§ **Work instruction**
Print nothing beyond the line with "categories: [package, develop-2024-11-03]": every line from the beginning of the data up to it, that line included, and no pictures.
[[ Dataset excerpts open ]]
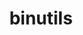---
title: "binutils"
layout: cache
categories: [package, develop-2024-11-03]
meta: {"versions": ["2.33.1", "2.43.1"], "compilers": ["cce@=15.0.1", "gcc@=10.2.1", "gcc@=11.4.0", "gcc@=13.2.0", "gcc@=9.4.0"], "oss": ["centos7", "rhel8", "ubuntu20.04", "ubuntu22.04", "ubuntu24.04"], "platforms": ["linux"], "targets": ["aarch64", "neoverse_v1", "neoverse_v2", "ppc64le", "x86_64_v3", "zen4"], "stacks": ["developer-tools-manylinux2014", "e4s", "e4s-cray-rhel", "e4s-neoverse-v2", "e4s-neoverse_v1", "e4s-oneapi", "e4s-power", "e4s-rocm-external", "ml-linux-aarch64-cpu", "ml-linux-aarch64-cuda", "ml-linux-x86_64-cpu", "ml-linux-x86_64-cuda", "ml-linux-x86_64-rocm", "root"], "num_specs": 14, "num_specs_by_stack": {"developer-tools-manylinux2014": 1, "root": 14, "e4s-cray-rhel": 1, "e4s-power": 1, "e4s-neoverse_v1": 1, "e4s-neoverse-v2": 1, "e4s": 3, "e4s-oneapi": 2, "e4s-rocm-external": 2, "ml-linux-aarch64-cpu": 1, "ml-linux-aarch64-cuda": 1, "ml-linux-x86_64-rocm": 1, "ml-linux-x86_64-cpu": 1, "ml-linux-x86_64-cuda": 1}}
spec_details: [{"hash": "w7or3k4paegdvsa3aqfgxfqfofjvfkiv", "compiler": "gcc@=10.2.1", "versions": ["2.43.1"], "os": "centos7", "platform": "linux", "target": "x86_64_v3", "variants": ["build_system=autotools", "compress_debug_sections=zlib", "~gas", "+gold", "~gprofng", "+headers", "~interwork", "+ld", "~libiberty", "libs=shared,static", "~lto", "~nls", "~pgo", "+plugins"], "stacks": ["developer-tools-manylinux2014", "root"], "size": "-", "tarball": "https://binaries.spack.io/develop-2024-11-03/build_cache/linux-centos7-x86_64_v3/gcc-10.2.1/binutils-2.43.1/linux-centos7-x86_64_v3-gcc-10.2.1-binutils-2.43.1-w7or3k4paegdvsa3aqfgxfqfofjvfkiv.spack"}, {"hash": "7mrvw7vhqt3nvpoa67o52uqovvkzzmsy", "compiler": "cce@=15.0.1", "versions": ["2.43.1"], "os": "rhel8", "platform": "linux", "target": "zen4", "variants": ["build_system=autotools", "compress_debug_sections=zlib", "~gas", "+gold", "~gprofng", "+headers", "~interwork", "+ld", "+libiberty", "libs=shared,static", "~lto", "~nls", "~pgo", "+plugins"], "stacks": ["root", "e4s-cray-rhel"], "size": "-", "tarball": "https://binaries.spack.io/develop-2024-11-03/build_cache/linux-rhel8-zen4/cce-15.0.1/binutils-2.43.1/linux-rhel8-zen4-cce-15.0.1-binutils-2.43.1-7mrvw7vhqt3nvpoa67o52uqovvkzzmsy.spack"}, {"hash": "36tvjtbk2hp4tieifh35xx2soak2j2s5", "compiler": "gcc@=9.4.0", "versions": ["2.43.1"], "os": "ubuntu20.04", "platform": "linux", "target": "ppc64le", "variants": ["build_system=autotools", "compress_debug_sections=zlib", "~gas", "+gold", "~gprofng", "+headers", "~interwork", "+ld", "+libiberty", "libs=shared,static", "~lto", "~nls", "~pgo", "+plugins"], "stacks": ["root", "e4s-power"], "size": "-", "tarball": "https://binaries.spack.io/develop-2024-11-03/build_cache/linux-ubuntu20.04-ppc64le/gcc-9.4.0/binutils-2.43.1/linux-ubuntu20.04-ppc64le-gcc-9.4.0-binutils-2.43.1-36tvjtbk2hp4tieifh35xx2soak2j2s5.spack"}, {"hash": "mc6siey2wgkb6a7iumbruap6yj3z4rnj", "compiler": "gcc@=11.4.0", "versions": ["2.43.1"], "os": "ubuntu22.04", "platform": "linux", "target": "neoverse_v1", "variants": ["build_system=autotools", "compress_debug_sections=zlib", "~gas", "+gold", "~gprofng", "+headers", "~interwork", "+ld", "+libiberty", "libs=shared,static", "~lto", "~nls", "~pgo", "+plugins"], "stacks": ["e4s-neoverse_v1", "root"], "size": "-", "tarball": "https://binaries.spack.io/develop-2024-11-03/build_cache/linux-ubuntu22.04-neoverse_v1/gcc-11.4.0/binutils-2.43.1/linux-ubuntu22.04-neoverse_v1-gcc-11.4.0-binutils-2.43.1-mc6siey2wgkb6a7iumbruap6yj3z4rnj.spack"}, {"hash": "wdnoiaqu4effteuzu63rsabhqnynyppz", "compiler": "gcc@=11.4.0", "versions": ["2.43.1"], "os": "ubuntu22.04", "platform": "linux", "target": "neoverse_v2", "variants": ["build_system=autotools", "compress_debug_sections=zlib", "~gas", "+gold", "~gprofng", "+headers", "~interwork", "+ld", "+libiberty", "libs=shared,static", "~lto", "~nls", "~pgo", "+plugins"], "stacks": ["e4s-neoverse-v2", "root"], "size": "-", "tarball": "https://binaries.spack.io/develop-2024-11-03/build_cache/linux-ubuntu22.04-neoverse_v2/gcc-11.4.0/binutils-2.43.1/linux-ubuntu22.04-neoverse_v2-gcc-11.4.0-binutils-2.43.1-wdnoiaqu4effteuzu63rsabhqnynyppz.spack"}, {"hash": "cpks6nsoxndiyrcua6eq2ecqghd5tr2i", "compiler": "gcc@=11.4.0", "versions": ["2.43.1"], "os": "ubuntu22.04", "platform": "linux", "target": "x86_64_v3", "variants": ["build_system=autotools", "compress_debug_sections=zlib", "~gas", "+gold", "~gprofng", "+headers", "~interwork", "+ld", "+libiberty", "libs=shared,static", "~lto", "~nls", "~pgo", "+plugins"], "stacks": ["root", "e4s"], "size": "-", "tarball": "https://binaries.spack.io/develop-2024-11-03/build_cache/linux-ubuntu22.04-x86_64_v3/gcc-11.4.0/binutils-2.43.1/linux-ubuntu22.04-x86_64_v3-gcc-11.4.0-binutils-2.43.1-cpks6nsoxndiyrcua6eq2ecqghd5tr2i.spack"}, {"hash": "bf4a4h3dtd34fmlyaue2n7npkokgyqkm", "compiler": "gcc@=11.4.0", "versions": ["2.43.1"], "os": "ubuntu22.04", "platform": "linux", "target": "x86_64_v3", "variants": ["build_system=autotools", "compress_debug_sections=zlib", "~gas", "+gold", "~gprofng", "+headers", "~interwork", "+ld", "+libiberty", "libs=shared,static", "~lto", "~nls", "~pgo", "+plugins"], "stacks": ["root", "e4s"], "size": "-", "tarball": "https://binaries.spack.io/develop-2024-11-03/build_cache/linux-ubuntu22.04-x86_64_v3/gcc-11.4.0/binutils-2.43.1/linux-ubuntu22.04-x86_64_v3-gcc-11.4.0-binutils-2.43.1-bf4a4h3dtd34fmlyaue2n7npkokgyqkm.spack"}, {"hash": "5m742h6ne7ggriihjxy5dabkh3pmcyvg", "compiler": "gcc@=11.4.0", "versions": ["2.33.1"], "os": "ubuntu22.04", "platform": "linux", "target": "x86_64_v3", "variants": ["build_system=autotools", "compress_debug_sections=zlib", "~gas", "+gold", "+headers", "~interwork", "+ld", "+libiberty", "libs=shared,static", "~lto", "~nls", "+plugins"], "stacks": ["e4s-oneapi", "root"], "size": "-", "tarball": "https://binaries.spack.io/develop-2024-11-03/build_cache/linux-ubuntu22.04-x86_64_v3/gcc-11.4.0/binutils-2.33.1/linux-ubuntu22.04-x86_64_v3-gcc-11.4.0-binutils-2.33.1-5m742h6ne7ggriihjxy5dabkh3pmcyvg.spack"}, {"hash": "rbdsxh6bw5yagro6cglwax6ffagickns", "compiler": "gcc@=11.4.0", "versions": ["2.33.1"], "os": "ubuntu22.04", "platform": "linux", "target": "x86_64_v3", "variants": ["build_system=autotools", "compress_debug_sections=zlib", "~gas", "+gold", "+headers", "~interwork", "+ld", "+libiberty", "libs=shared,static", "~lto", "~nls", "+plugins"], "stacks": ["e4s-oneapi", "root"], "size": "-", "tarball": "https://binaries.spack.io/develop-2024-11-03/build_cache/linux-ubuntu22.04-x86_64_v3/gcc-11.4.0/binutils-2.33.1/linux-ubuntu22.04-x86_64_v3-gcc-11.4.0-binutils-2.33.1-rbdsxh6bw5yagro6cglwax6ffagickns.spack"}, {"hash": "hlzo4lpb5jhys6tgqmevkqy3c62gr4dp", "compiler": "gcc@=11.4.0", "versions": ["2.43.1"], "os": "ubuntu22.04", "platform": "linux", "target": "x86_64_v3", "variants": ["build_system=autotools", "compress_debug_sections=zlib", "~gas", "+gold", "~gprofng", "+headers", "~interwork", "+ld", "~libiberty", "libs=shared,static", "~lto", "~nls", "~pgo", "+plugins"], "stacks": ["e4s-rocm-external", "root"], "size": "-", "tarball": "https://binaries.spack.io/develop-2024-11-03/build_cache/linux-ubuntu22.04-x86_64_v3/gcc-11.4.0/binutils-2.43.1/linux-ubuntu22.04-x86_64_v3-gcc-11.4.0-binutils-2.43.1-hlzo4lpb5jhys6tgqmevkqy3c62gr4dp.spack"}, {"hash": "zrpujvcgadyhhfn5aimfo4a73wokiqva", "compiler": "gcc@=11.4.0", "versions": ["2.43.1"], "os": "ubuntu22.04", "platform": "linux", "target": "x86_64_v3", "variants": ["build_system=autotools", "compress_debug_sections=zlib", "~gas", "~gprofng", "+headers", "~interwork", "~ld", "+libiberty", "libs=shared,static", "~lto", "~nls", "~pgo", "+plugins"], "stacks": ["e4s-rocm-external", "root"], "size": "-", "tarball": "https://binaries.spack.io/develop-2024-11-03/build_cache/linux-ubuntu22.04-x86_64_v3/gcc-11.4.0/binutils-2.43.1/linux-ubuntu22.04-x86_64_v3-gcc-11.4.0-binutils-2.43.1-zrpujvcgadyhhfn5aimfo4a73wokiqva.spack"}, {"hash": "kdvquzrq7fjrmcqhzyr54jgiotaae243", "compiler": "gcc@=11.4.0", "versions": ["2.43.1"], "os": "ubuntu22.04", "platform": "linux", "target": "x86_64_v3", "variants": ["build_system=autotools", "compress_debug_sections=zlib", "+gas", "+gold", "~gprofng", "+headers", "~interwork", "+ld", "+libiberty", "libs=shared,static", "~lto", "~nls", "~pgo", "+plugins"], "stacks": ["root", "e4s"], "size": "-", "tarball": "https://binaries.spack.io/develop-2024-11-03/build_cache/linux-ubuntu22.04-x86_64_v3/gcc-11.4.0/binutils-2.43.1/linux-ubuntu22.04-x86_64_v3-gcc-11.4.0-binutils-2.43.1-kdvquzrq7fjrmcqhzyr54jgiotaae243.spack"}, {"hash": "4ag5tycdu277jcbdif66uoov44p2sccz", "compiler": "gcc@=13.2.0", "versions": ["2.43.1"], "os": "ubuntu24.04", "platform": "linux", "target": "aarch64", "variants": ["build_system=autotools", "compress_debug_sections=zlib", "~gas", "+gold", "~gprofng", "+headers", "~interwork", "+ld", "~libiberty", "libs=shared,static", "~lto", "~nls", "~pgo", "+plugins"], "stacks": ["ml-linux-aarch64-cpu", "root", "ml-linux-aarch64-cuda"], "size": "-", "tarball": "https://binaries.spack.io/develop-2024-11-03/build_cache/linux-ubuntu24.04-aarch64/gcc-13.2.0/binutils-2.43.1/linux-ubuntu24.04-aarch64-gcc-13.2.0-binutils-2.43.1-4ag5tycdu277jcbdif66uoov44p2sccz.spack"}, {"hash": "snq476kddaqdpimkyusytdssn32faivn", "compiler": "gcc@=13.2.0", "versions": ["2.43.1"], "os": "ubuntu24.04", "platform": "linux", "target": "x86_64_v3", "variants": ["build_system=autotools", "compress_debug_sections=zlib", "~gas", "+gold", "~gprofng", "+headers", "~interwork", "+ld", "~libiberty", "libs=shared,static", "~lto", "~nls", "~pgo", "+plugins"], "stacks": ["ml-linux-x86_64-rocm", "ml-linux-x86_64-cpu", "root", "ml-linux-x86_64-cuda"], "size": "-", "tarball": "https://binaries.spack.io/develop-2024-11-03/build_cache/linux-ubuntu24.04-x86_64_v3/gcc-13.2.0/binutils-2.43.1/linux-ubuntu24.04-x86_64_v3-gcc-13.2.0-binutils-2.43.1-snq476kddaqdpimkyusytdssn32faivn.spack"}]
---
[[ Dataset excerpts closed ]]
§ **Exercise solution**
---
title: "binutils"
layout: cache
categories: [package, develop-2024-11-03]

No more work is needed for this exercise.